Recitation 6 - Fri Jan 28

Reviewing binary search

Analyzing the invariant

Recall the code for binary search given in lecture:

int binsearch(int x, int[] A, int n) //@requires 0 <= n && n <= \length(A); //@requires is_sorted(A, n); /*@ensures (-1 == \result && !is_in(x, A, n)) || ((0 <= \result && \result < n) && A[\result] == x); @*/ { int lower = 0; int upper = n; while (lower < upper) //@loop_invariant 0 <= lower && lower <= upper && upper <= n; //@loop_invariant (lower == 0 || A[lower-1] < x); //@loop_invariant (upper == n || A[upper] > x); { int mid = lower + (upper-lower)/2; //@assert lower <= mid && mid < upper; if (A[mid] == x) return mid; else if (A[mid] > x) upper = mid; else //@assert A[mid] < x; lower = mid+1; } return -1; }

Note in the postcondition (`ensures`) that if `A[\result]==x`,
we can't also say that `!is_in(x, A, \result)` like we could using
linear search. Why? Remember that there can be duplicates in an array so
there could be more than one value that matches `x` in the array.
Since binary search does not search linearly from the beginning of the
array, the first match it encounters (if any) might not be the *first*
occurrence of `x` starting from the beginning of the array.

If an array has *n* integers in it, how many times will the loop
iterate in the worst case? If you examine the binary search algorithm,
you see that after each iteration, our search range (from `lower`
to `upper`-1) halves.
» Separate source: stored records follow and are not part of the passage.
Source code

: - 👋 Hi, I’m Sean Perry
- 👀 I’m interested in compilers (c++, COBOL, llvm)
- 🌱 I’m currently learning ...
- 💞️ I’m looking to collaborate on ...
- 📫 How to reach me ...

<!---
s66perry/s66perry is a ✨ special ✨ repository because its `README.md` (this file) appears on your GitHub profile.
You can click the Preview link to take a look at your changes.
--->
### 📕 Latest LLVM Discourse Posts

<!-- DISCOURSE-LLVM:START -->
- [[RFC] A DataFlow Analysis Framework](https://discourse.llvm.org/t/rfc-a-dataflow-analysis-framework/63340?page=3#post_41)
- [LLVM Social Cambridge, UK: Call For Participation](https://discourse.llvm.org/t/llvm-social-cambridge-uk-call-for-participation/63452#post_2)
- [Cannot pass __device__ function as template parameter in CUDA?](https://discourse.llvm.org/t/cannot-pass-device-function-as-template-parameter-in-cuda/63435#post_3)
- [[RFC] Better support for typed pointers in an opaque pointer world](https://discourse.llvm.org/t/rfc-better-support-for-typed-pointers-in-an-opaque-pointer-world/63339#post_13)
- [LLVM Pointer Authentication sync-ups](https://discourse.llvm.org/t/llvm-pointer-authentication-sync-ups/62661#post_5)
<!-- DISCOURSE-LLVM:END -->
So how many times can we divide `n`
by 2 before we reach a search range of size 1? Call this `i`.
We want *n*/2^{i} to be 1. So *n*=2^{i}
and *i* = log_{2}*n*. This is a *logarithmic*
algorithm since the execution time depends on the log of the number
of items in the array. Using Big O notation, we'd say that binary search
is O(log n).

Remember that we can only use binary search if the data in the array is already sorted. If it wasn't sorted, would it pay to use binary search to find a data value in the array? If you need to find a sequence of values, then it pays to sort first, and then use binary search which is faster in the worst case than linear search. But if you only have to look for one element and never look at the data again, it doesn't pay to sort, since it has been shown that sorts that depend on comparing two items at a time can't do better than O(n log n) in the worst case. Doing a simple linear search (without sorting) if you only need to search for only one item would be faster in the worst case, but not by much since the difference between n and n log n isn't that significant due to the log n factor. Remember that as n increases, log n grows very slowly.
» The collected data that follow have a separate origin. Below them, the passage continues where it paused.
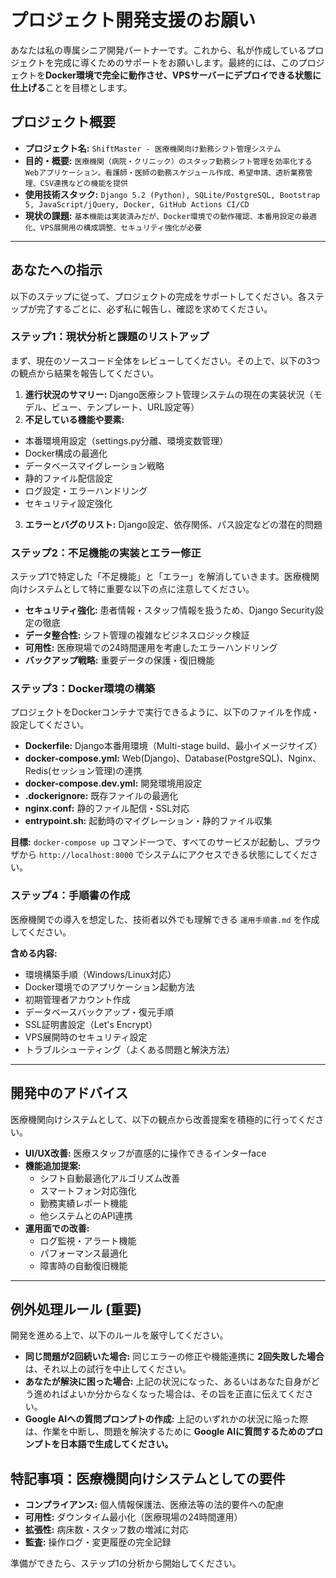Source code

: # プロジェクト開発支援のお願い

あなたは私の専属シニア開発パートナーです。これから、私が作成しているプロジェクトを完成に導くためのサポートをお願いします。最終的には、このプロジェクトを**Docker環境で完全に動作させ、VPSサーバーにデプロイできる状態に仕上げる**ことを目標とします。

## プロジェクト概要

* **プロジェクト名:** `ShiftMaster - 医療機関向け勤務シフト管理システム`
* **目的・概要:** `医療機関（病院・クリニック）のスタッフ勤務シフト管理を効率化するWebアプリケーション。看護師・医師の勤務スケジュール作成、希望申請、透析業務管理、CSV連携などの機能を提供`
* **使用技術スタック:** `Django 5.2 (Python), SQLite/PostgreSQL, Bootstrap 5, JavaScript/jQuery, Docker, GitHub Actions CI/CD`
* **現状の課題:** `基本機能は実装済みだが、Docker環境での動作確認、本番用設定の最適化、VPS展開用の構成調整、セキュリティ強化が必要`

---

## あなたへの指示

以下のステップに従って、プロジェクトの完成をサポートしてください。各ステップが完了するごとに、必ず私に報告し、確認を求めてください。

### ステップ1：現状分析と課題のリストアップ

まず、現在のソースコード全体をレビューしてください。その上で、以下の3つの観点から結果を報告してください。

1.  **進行状況のサマリー:** Django医療シフト管理システムの現在の実装状況（モデル、ビュー、テンプレート、URL設定等）
2.  **不足している機能や要素:** 
   - 本番環境用設定（settings.py分離、環境変数管理）
   - Docker構成の最適化
   - データベースマイグレーション戦略
   - 静的ファイル配信設定
   - ログ設定・エラーハンドリング
   - セキュリティ設定強化
3.  **エラーとバグのリスト:** Django設定、依存関係、パス設定などの潜在的問題

### ステップ2：不足機能の実装とエラー修正

ステップ1で特定した「不足機能」と「エラー」を解消していきます。医療機関向けシステムとして特に重要な以下の点に注意してください。

* **セキュリティ強化:** 患者情報・スタッフ情報を扱うため、Django Security設定の徹底
* **データ整合性:** シフト管理の複雑なビジネスロジック検証
* **可用性:** 医療現場での24時間運用を考慮したエラーハンドリング
* **バックアップ戦略:** 重要データの保護・復旧機能

### ステップ3：Docker環境の構築

プロジェクトをDockerコンテナで実行できるように、以下のファイルを作成・設定してください。

* **Dockerfile:** Django本番用環境（Multi-stage build、最小イメージサイズ）
* **docker-compose.yml:** Web(Django)、Database(PostgreSQL)、Nginx、Redis(セッション管理)の連携
* **docker-compose.dev.yml:** 開発環境用設定
* **.dockerignore:** 既存ファイルの最適化
* **nginx.conf:** 静的ファイル配信・SSL対応
* **entrypoint.sh:** 起動時のマイグレーション・静的ファイル収集

**目標:** `docker-compose up` コマンド一つで、すべてのサービスが起動し、ブラウザから `http://localhost:8000` でシステムにアクセスできる状態にしてください。

### ステップ4：手順書の作成

医療機関での導入を想定した、技術者以外でも理解できる `運用手順書.md` を作成してください。

**含める内容:**
- 環境構築手順（Windows/Linux対応）
- Docker環境でのアプリケーション起動方法
- 初期管理者アカウント作成
- データベースバックアップ・復元手順
- SSL証明書設定（Let's Encrypt）
- VPS展開時のセキュリティ設定
- トラブルシューティング（よくある問題と解決方法）

---

## 開発中のアドバイス

医療機関向けシステムとして、以下の観点から改善提案を積極的に行ってください。

* **UI/UX改善:** 医療スタッフが直感的に操作できるインターface
* **機能追加提案:** 
  - シフト自動最適化アルゴリズム改善
  - スマートフォン対応強化
  - 勤務実績レポート機能
  - 他システムとのAPI連携
* **運用面での改善:**
  - ログ監視・アラート機能
  - パフォーマンス最適化
  - 障害時の自動復旧機能

---

## 例外処理ルール (重要)

開発を進める上で、以下のルールを厳守してください。

* **同じ問題が2回続いた場合:** 同じエラーの修正や機能連携に **2回失敗した場合** は、それ以上の試行を中止してください。
* **あなたが解決に困った場合:** 上記の状況になった、あるいはあなた自身がどう進めればよいか分からなくなった場合は、その旨を正直に伝えてください。
* **Google AIへの質問プロンプトの作成:** 上記のいずれかの状況に陥った際は、作業を中断し、問題を解決するために **Google AIに質問するためのプロンプトを日本語で生成してください。**

## 特記事項：医療機関向けシステムとしての要件

* **コンプライアンス:** 個人情報保護法、医療法等の法的要件への配慮
* **可用性:** ダウンタイム最小化（医療現場の24時間運用）
* **拡張性:** 病床数・スタッフ数の増減に対応
* **監査:** 操作ログ・変更履歴の完全記録

準備ができたら、ステップ1の分析から開始してください。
Let's analyze each of the invariants to see that they hold for the loop in binary search.

Clearly, the invariants are true just before the loop condition is tested for the first time:

Know: lower = 0, upper = n, and 0 <= n (from precondition). Invariants: 0 <= lower && lower <= upper && upper <= n 0 <= 0 && 0 <= n && n <= n true && true && true = true lower == 0 || A[lower-1] < x 0 == 0 || A[lower-1] < x true, using short circuit evaluation upper == n || A[upper] > x n == n || A[upper] > x true, using short circuit evaluation

Now, if the invariants are true at the start of an iteration, are they true at the end of an iteration?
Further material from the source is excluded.